The new version is this 148 line bit of loveliness:

https://github.com/Pauan/ar/blob/b086a3959b91265fbb4e00cc1d9...

Even ignoring the line count difference, the new version is so much easier to understand because it's much much simpler. Yet, despite (because of?) that simplicity, it provides some features that would have been really hard to add to the old version.

It's also much much faster, thanks to rocketnia who pointed out that I could use Racket's regexp support, which is amazingly fast, by the way.

At the time of this writing, I have 735 strings in all my playlists, and 1,437 music files. Because of the way it works, the playlist program requires O(nm) searches. That means, in my particular case, 1,056,195 substring searches. Let's look at how fast the various options are:

  118.529  posmatch (strings.arc)
   56.148  posmatch (mine)
   19.502  boyer-moore-search
    7.214  re-match
    1.995  %.regexp-match? (filename only)
    1.255  %.regexp-match? (entire filepath)
The numbers are how many seconds it took to process 1,056,195 strings.
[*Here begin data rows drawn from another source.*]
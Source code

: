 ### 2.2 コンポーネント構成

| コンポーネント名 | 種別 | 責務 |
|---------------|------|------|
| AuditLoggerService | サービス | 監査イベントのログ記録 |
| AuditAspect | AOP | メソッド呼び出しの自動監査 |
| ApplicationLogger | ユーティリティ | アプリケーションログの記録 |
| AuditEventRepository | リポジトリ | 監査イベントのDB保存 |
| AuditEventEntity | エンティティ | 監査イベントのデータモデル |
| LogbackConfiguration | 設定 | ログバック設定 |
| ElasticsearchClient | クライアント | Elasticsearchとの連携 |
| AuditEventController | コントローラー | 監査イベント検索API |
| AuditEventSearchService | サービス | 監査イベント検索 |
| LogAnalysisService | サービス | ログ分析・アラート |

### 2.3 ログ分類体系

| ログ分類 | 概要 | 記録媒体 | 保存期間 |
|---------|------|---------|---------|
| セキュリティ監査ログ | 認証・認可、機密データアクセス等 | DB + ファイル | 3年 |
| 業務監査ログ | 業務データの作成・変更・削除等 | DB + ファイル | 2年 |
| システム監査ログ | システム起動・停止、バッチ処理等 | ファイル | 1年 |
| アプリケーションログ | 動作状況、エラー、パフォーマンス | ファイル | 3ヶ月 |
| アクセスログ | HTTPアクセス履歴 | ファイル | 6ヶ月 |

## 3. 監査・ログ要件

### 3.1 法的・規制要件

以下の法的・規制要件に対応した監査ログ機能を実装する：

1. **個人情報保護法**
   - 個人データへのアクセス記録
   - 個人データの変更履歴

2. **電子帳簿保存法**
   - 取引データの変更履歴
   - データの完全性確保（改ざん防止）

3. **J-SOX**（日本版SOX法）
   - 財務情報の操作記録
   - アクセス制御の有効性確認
The posmatch included in Arc's "strings.arc" is quite slow: even my fairly simple custom posmatch is much faster.

The Boyer-Moore-Horspool string search library I wrote a while back is quite good, especially given how it's written in pure Arc.

But Racket's regexp support blows them all out of the water. Using the "re.arc" library included with Arc/Nu is already almost 3 times faster than Boyer-Moore-Horspool! And then when I switched to Racket's "regexp-match?" function it got even faster still.
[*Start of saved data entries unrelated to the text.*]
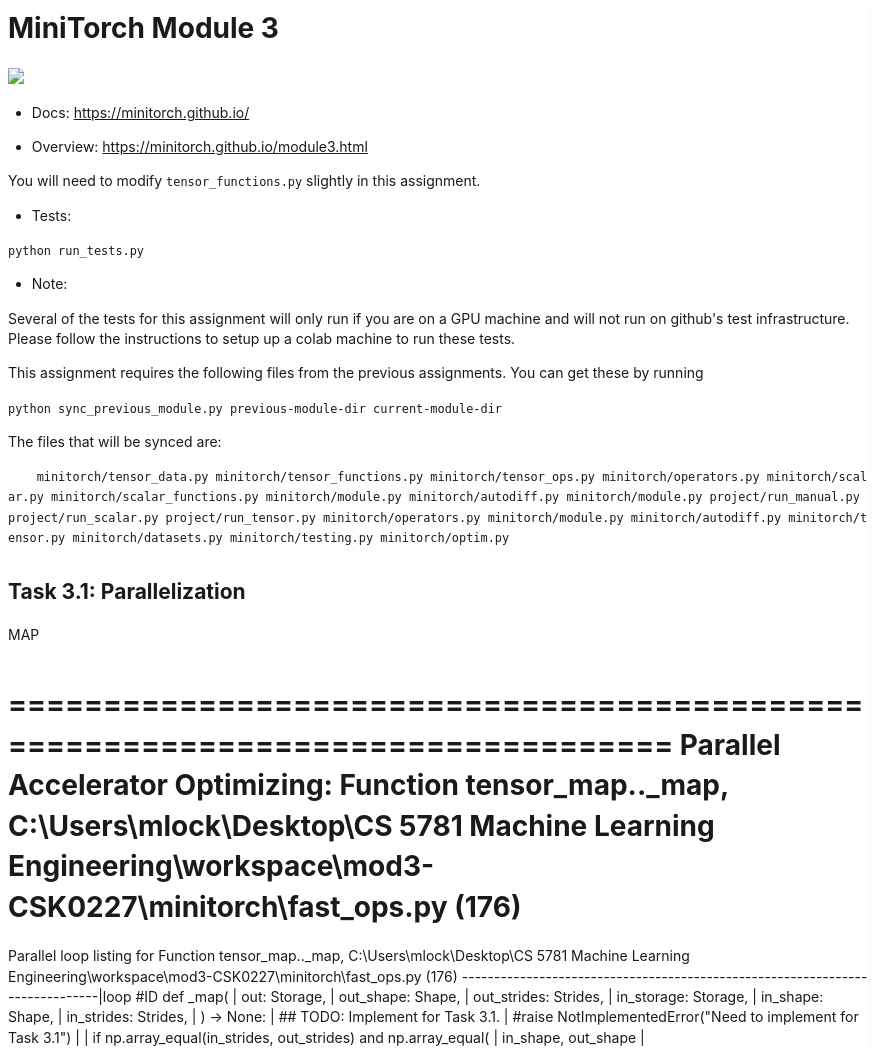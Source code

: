 # MiniTorch Module 3

<img src="https://minitorch.github.io/minitorch.svg" width="50%">

* Docs: https://minitorch.github.io/

* Overview: https://minitorch.github.io/module3.html


You will need to modify `tensor_functions.py` slightly in this assignment.

* Tests:

```
python run_tests.py
```

* Note:

Several of the tests for this assignment will only run if you are on a GPU machine and will not
run on github's test infrastructure. Please follow the instructions to setup up a colab machine
to run these tests.

This assignment requires the following files from the previous assignments. You can get these by running

```bash
python sync_previous_module.py previous-module-dir current-module-dir
```

The files that will be synced are:

        minitorch/tensor_data.py minitorch/tensor_functions.py minitorch/tensor_ops.py minitorch/operators.py minitorch/scalar.py minitorch/scalar_functions.py minitorch/module.py minitorch/autodiff.py minitorch/module.py project/run_manual.py project/run_scalar.py project/run_tensor.py minitorch/operators.py minitorch/module.py minitorch/autodiff.py minitorch/tensor.py minitorch/datasets.py minitorch/testing.py minitorch/optim.py


## Task 3.1: Parallelization


MAP
 
================================================================================
 Parallel Accelerator Optimizing:  Function tensor_map.<locals>._map, 
C:\Users\mlock\Desktop\CS 5781 Machine Learning 
Engineering\workspace\mod3-CSK0227\minitorch\fast_ops.py (176)  
================================================================================


Parallel loop listing for  Function tensor_map.<locals>._map, C:\Users\mlock\Desktop\CS 5781 Machine Learning Engineering\workspace\mod3-CSK0227\minitorch\fast_ops.py (176) 
-----------------------------------------------------------------------------|loop #ID
    def _map(                                                                |
        out: Storage,                                                        |
        out_shape: Shape,                                                    |
        out_strides: Strides,                                                |
        in_storage: Storage,                                                 |
        in_shape: Shape,                                                     |
        in_strides: Strides,                                                 |
    ) -> None:                                                               |
        ## TODO: Implement for Task 3.1.                                     |
        #raise NotImplementedError("Need to implement for Task 3.1")         |
                                                                             |
        if np.array_equal(in_strides, out_strides) and np.array_equal(       |
            in_shape, out_shape                                              |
Yes, that's right, using Racket's regexps, it only takes my playlist program ~1.26 seconds to process 1 million+ substring searches. Amazingly fast!

Also, something a bit strange... I had the idea of splitting the files so that it would only match against the filename rather than the filename + directory. That should have been much faster, but somehow Racket's regexps run faster on the longer filepaths than they do on the shorter filenames...

---

Oh yes, and, one thing that I find pretty nifty... the error messages are parseable Nuit text:

  @error string did not match any file
    @strings
      03 - Chrono Trigger
    @playlists
      Chrono Trigger
      3 Stars

  @error string matched multiple files
    @strings
      Battle 1
    @files
      lists/Chrono Trigger/Chrono Resurrection/Chrono Trigger Resurrection - Battle 1.mp3
      lists/Chrono Trigger/Chrono Resurrection/Chrono Trigger Resurrection - Boss Battle 1.mp3
    @playlists
      Chrono Resurrection
      5 Stars

  @error file was matched by multiple strings
    @files
      lists/Chrono Trigger/CT99/The Brink of Time Track 10 - Outskirts of Time <ysQw1h3SmbE>.mp4
    @strings
      The Brink of Time Track 10 - Outskirts of Time
      The Brink of Time
    @playlists
      Chrono Trigger
      3 Stars
      Chrono Resurrection
      5 Stars